> Task to carry out: Take the material below and extract the lines from the one with "- [ ] Project 8 VM 2" through the one with "I am a mexican", word for word, without pictures.

> Dataset excerpts:

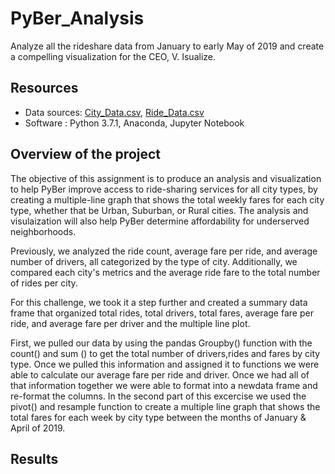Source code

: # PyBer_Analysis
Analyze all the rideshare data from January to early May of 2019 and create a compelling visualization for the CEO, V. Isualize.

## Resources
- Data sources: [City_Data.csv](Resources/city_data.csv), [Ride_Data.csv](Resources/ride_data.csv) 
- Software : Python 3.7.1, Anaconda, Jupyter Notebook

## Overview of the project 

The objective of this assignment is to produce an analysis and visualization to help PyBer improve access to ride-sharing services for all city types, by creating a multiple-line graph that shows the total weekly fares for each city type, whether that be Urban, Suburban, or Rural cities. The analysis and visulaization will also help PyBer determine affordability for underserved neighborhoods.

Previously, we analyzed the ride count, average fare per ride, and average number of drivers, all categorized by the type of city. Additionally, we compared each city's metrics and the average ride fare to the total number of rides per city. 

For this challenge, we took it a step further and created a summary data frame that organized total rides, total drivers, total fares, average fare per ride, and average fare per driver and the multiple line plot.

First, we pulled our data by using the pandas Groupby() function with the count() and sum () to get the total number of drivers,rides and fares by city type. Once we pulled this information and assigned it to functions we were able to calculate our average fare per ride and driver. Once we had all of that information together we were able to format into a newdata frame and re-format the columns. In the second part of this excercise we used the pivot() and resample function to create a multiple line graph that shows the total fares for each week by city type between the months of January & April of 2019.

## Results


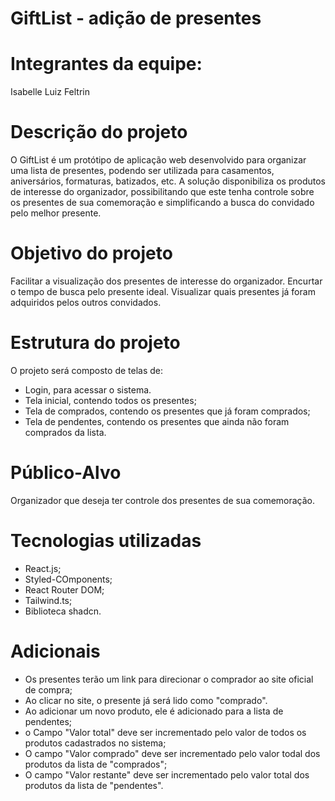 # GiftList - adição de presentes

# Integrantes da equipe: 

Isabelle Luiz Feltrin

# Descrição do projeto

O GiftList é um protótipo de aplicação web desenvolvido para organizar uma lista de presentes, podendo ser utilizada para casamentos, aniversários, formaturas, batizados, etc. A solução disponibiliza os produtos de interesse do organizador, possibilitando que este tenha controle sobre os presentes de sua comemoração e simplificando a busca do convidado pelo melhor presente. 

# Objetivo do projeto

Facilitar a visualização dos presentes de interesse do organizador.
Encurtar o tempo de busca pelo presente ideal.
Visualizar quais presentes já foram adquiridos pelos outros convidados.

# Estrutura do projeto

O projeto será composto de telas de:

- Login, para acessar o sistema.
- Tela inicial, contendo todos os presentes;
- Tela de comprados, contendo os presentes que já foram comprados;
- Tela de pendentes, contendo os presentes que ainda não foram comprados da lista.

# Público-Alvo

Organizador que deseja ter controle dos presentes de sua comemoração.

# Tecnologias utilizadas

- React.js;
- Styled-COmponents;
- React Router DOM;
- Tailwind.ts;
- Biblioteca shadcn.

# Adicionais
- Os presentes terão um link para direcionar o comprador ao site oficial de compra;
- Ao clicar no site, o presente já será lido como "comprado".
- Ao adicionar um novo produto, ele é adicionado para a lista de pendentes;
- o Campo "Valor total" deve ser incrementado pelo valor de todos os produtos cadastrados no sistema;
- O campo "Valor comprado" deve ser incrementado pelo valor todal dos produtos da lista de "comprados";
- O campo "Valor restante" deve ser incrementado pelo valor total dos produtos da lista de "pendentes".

--

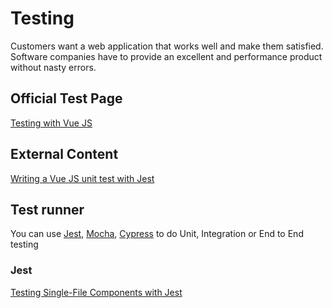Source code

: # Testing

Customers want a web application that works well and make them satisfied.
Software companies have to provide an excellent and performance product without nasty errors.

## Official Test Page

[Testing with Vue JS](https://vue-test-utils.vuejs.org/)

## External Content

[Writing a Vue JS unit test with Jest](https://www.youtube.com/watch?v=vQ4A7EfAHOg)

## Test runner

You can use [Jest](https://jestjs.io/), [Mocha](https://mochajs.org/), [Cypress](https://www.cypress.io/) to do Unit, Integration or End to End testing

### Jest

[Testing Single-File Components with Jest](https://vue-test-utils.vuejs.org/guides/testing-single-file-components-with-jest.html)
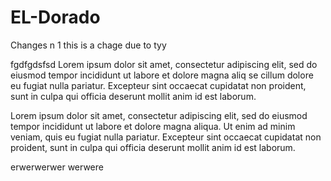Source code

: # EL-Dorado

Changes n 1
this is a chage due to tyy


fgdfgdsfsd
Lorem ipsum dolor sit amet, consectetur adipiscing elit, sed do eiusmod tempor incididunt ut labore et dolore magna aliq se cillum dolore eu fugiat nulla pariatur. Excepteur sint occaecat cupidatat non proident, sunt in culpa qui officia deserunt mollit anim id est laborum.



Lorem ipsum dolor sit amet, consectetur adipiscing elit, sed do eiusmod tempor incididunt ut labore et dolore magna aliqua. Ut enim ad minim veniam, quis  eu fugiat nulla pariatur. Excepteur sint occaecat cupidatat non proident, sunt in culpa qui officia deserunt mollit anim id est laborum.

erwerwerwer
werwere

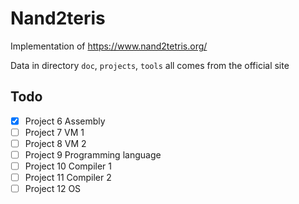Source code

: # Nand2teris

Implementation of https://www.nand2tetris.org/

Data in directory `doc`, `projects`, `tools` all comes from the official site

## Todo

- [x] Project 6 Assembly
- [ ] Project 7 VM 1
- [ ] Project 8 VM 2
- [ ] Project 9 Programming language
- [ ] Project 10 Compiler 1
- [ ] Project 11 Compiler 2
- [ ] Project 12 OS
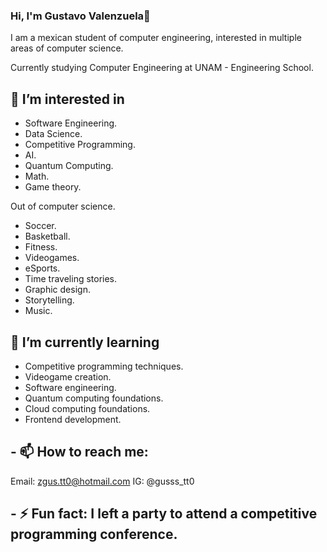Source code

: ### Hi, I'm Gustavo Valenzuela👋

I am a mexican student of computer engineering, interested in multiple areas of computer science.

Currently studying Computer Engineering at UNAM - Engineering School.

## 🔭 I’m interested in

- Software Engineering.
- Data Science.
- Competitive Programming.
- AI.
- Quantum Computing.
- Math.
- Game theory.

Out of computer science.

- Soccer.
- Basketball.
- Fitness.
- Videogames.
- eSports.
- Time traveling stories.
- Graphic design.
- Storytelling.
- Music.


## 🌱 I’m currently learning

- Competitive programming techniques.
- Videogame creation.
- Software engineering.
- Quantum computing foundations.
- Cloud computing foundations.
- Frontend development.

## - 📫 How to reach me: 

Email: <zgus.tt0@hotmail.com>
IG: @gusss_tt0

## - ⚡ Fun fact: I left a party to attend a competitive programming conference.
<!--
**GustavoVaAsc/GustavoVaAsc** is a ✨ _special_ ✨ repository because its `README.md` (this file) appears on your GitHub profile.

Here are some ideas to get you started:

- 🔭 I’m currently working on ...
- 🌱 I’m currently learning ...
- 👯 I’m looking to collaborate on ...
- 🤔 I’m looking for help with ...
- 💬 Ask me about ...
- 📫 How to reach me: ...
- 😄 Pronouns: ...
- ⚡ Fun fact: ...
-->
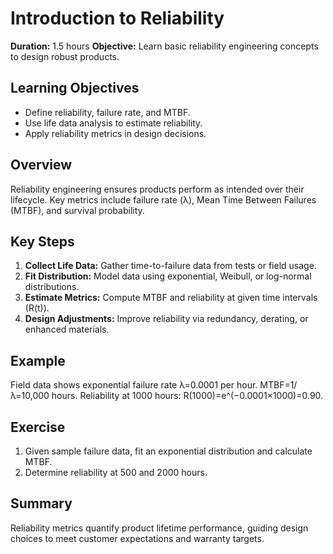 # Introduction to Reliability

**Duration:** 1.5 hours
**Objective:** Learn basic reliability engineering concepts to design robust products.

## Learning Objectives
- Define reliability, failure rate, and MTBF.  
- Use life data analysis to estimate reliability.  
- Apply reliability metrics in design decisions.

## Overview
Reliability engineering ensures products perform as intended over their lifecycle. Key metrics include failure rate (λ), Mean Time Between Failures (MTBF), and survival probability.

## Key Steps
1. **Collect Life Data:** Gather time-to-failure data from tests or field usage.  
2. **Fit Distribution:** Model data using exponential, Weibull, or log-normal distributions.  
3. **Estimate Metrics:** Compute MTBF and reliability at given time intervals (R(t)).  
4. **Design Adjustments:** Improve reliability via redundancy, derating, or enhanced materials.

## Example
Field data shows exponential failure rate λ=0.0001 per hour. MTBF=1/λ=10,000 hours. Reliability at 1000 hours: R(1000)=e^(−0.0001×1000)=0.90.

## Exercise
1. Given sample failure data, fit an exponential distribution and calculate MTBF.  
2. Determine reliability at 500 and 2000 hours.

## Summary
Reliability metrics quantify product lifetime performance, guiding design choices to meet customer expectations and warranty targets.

> Task result:
- [ ] Project 8 VM 2
- [ ] Project 9 Programming language
- [ ] Project 10 Compiler 1
- [ ] Project 11 Compiler 2
- [ ] Project 12 OS
Source code

: ### Hi, I'm Gustavo Valenzuela👋

I am a mexican student of computer engineering, interested in multiple areas of computer science.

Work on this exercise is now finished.